(AP) — Millions of people in the central United States are bracing for powerful storms Monday including long-track tornadoes, hurricane-force winds and baseball-sized hail, forecasters said.
Much of Oklahoma and parts of Kansas are at the greatest risk of bad weather — including areas in Oklahoma, such as Sulphur and Holdenville, still recovering from a tornado that killed four and left thousands without power late last month. Both the Plains and Midwest have been hammered by tornadoes this spring.
In all, nearly 10 million people live in areas under threat of severe weather, the National Weather Service’s Storm Prediction Center said. Forecasters there issued a rare high risk for central Oklahoma and southern Kansas.

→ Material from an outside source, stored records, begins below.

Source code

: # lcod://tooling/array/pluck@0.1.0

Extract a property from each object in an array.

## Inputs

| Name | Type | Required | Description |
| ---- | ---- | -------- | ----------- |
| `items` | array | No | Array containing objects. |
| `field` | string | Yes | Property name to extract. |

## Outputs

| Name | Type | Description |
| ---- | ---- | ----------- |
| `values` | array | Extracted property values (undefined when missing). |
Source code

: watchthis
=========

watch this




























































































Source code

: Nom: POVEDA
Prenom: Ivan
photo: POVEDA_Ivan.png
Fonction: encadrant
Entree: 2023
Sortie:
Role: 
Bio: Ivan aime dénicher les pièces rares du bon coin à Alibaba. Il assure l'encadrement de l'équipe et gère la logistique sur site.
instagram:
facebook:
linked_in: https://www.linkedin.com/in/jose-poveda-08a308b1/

With the forecast, Oklahoma City Public Schools and several metro-area school districts began canceling all after-school and evening activities. Oklahoma’s State Emergency Operations Center, which coordinates storm response from a bunker near the state Capitol, remains activated from last weekend’s deadly storms, and the state’s commissioner of public safety told state agencies to let most of their workers across Oklahoma leave early on Monday.
Monte Tucker, a farmer and rancher in the far western Oklahoma town of Sweetwater, spent Monday putting some of his tractors and heavy equipment in barns to protect it from potential hail and letting his neighbors know they can come to his house if the weather becomes dangerous.

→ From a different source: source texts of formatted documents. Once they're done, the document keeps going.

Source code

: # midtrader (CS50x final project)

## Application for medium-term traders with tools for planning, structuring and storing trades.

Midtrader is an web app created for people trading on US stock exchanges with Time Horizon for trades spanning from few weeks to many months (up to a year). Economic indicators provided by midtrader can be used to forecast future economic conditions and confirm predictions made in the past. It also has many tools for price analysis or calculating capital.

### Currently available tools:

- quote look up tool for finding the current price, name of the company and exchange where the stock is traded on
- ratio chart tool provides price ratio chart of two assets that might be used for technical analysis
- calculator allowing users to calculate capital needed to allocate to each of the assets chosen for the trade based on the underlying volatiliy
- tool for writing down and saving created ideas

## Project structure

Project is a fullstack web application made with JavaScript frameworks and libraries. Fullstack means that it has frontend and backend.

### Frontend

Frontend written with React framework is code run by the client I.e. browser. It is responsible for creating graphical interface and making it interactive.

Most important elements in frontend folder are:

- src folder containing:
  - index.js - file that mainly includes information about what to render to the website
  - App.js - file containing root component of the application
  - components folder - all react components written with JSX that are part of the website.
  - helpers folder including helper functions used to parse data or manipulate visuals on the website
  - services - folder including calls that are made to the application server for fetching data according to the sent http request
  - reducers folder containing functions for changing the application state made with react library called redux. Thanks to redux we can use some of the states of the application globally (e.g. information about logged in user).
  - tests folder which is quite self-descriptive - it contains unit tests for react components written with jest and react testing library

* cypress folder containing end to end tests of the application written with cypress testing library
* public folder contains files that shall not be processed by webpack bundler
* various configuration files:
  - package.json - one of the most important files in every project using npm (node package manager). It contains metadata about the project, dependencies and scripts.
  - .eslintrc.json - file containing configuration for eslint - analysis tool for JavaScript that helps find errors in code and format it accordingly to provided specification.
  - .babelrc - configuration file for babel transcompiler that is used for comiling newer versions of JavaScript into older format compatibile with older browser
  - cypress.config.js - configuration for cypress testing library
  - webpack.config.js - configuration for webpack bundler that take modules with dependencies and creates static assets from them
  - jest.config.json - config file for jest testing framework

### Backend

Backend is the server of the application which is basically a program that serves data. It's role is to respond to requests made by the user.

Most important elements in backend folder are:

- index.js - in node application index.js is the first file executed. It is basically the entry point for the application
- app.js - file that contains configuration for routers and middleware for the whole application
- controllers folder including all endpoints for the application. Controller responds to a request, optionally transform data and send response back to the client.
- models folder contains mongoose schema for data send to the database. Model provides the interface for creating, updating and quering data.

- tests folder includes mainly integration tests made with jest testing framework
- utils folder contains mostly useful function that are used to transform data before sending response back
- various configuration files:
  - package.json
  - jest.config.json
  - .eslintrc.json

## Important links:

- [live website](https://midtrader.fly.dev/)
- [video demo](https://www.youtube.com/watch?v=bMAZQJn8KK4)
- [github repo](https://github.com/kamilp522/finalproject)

“We built a house 10 years ago, and my stubborn wife put her foot down and made sure we built a safe room,” Tucker said. He said the entire ground-level room is built with reinforced concrete walls.
Tucker said there’s not much you can do to protect cattle from severe storms, but he said the animals tend to know when the weather turns threatening.
Bill Bunting, deputy director of the Storm Prediction Center, said a high risk from the center is not something seen every day or every spring.
“It’s the highest level of threat we can assign. And it’s a day to take very, very seriously,” he said.
The last time a high risk was issued was March 31, 2023, when a massive storm system tore through parts of the South and Midwest including Arkansas, Illinois and rural Indiana.
The risk on Monday in parts of the southern Plains is the worst in five years, AccuWeather Chief Meteorologist Jon Porter said.
“If you look at a meteorology textbook about how to get a significant tornado outbreak in the southern Plains, all the ingredients you need are here today,” Porter said.
Cities that could see stormy weather include Kansas City, Missouri, and Lincoln, Nebraska.
The number of storms and their intensity should increase quickly in the evening hours across western parts of Oklahoma and up into south-central Kansas, Bunting said.
The expected thunderstorms could produce winds up to and potentially exceeding 80 mph (49.71 kph), according to Porter. Even worse, those “supercell” storms can produce destructive tornadoes.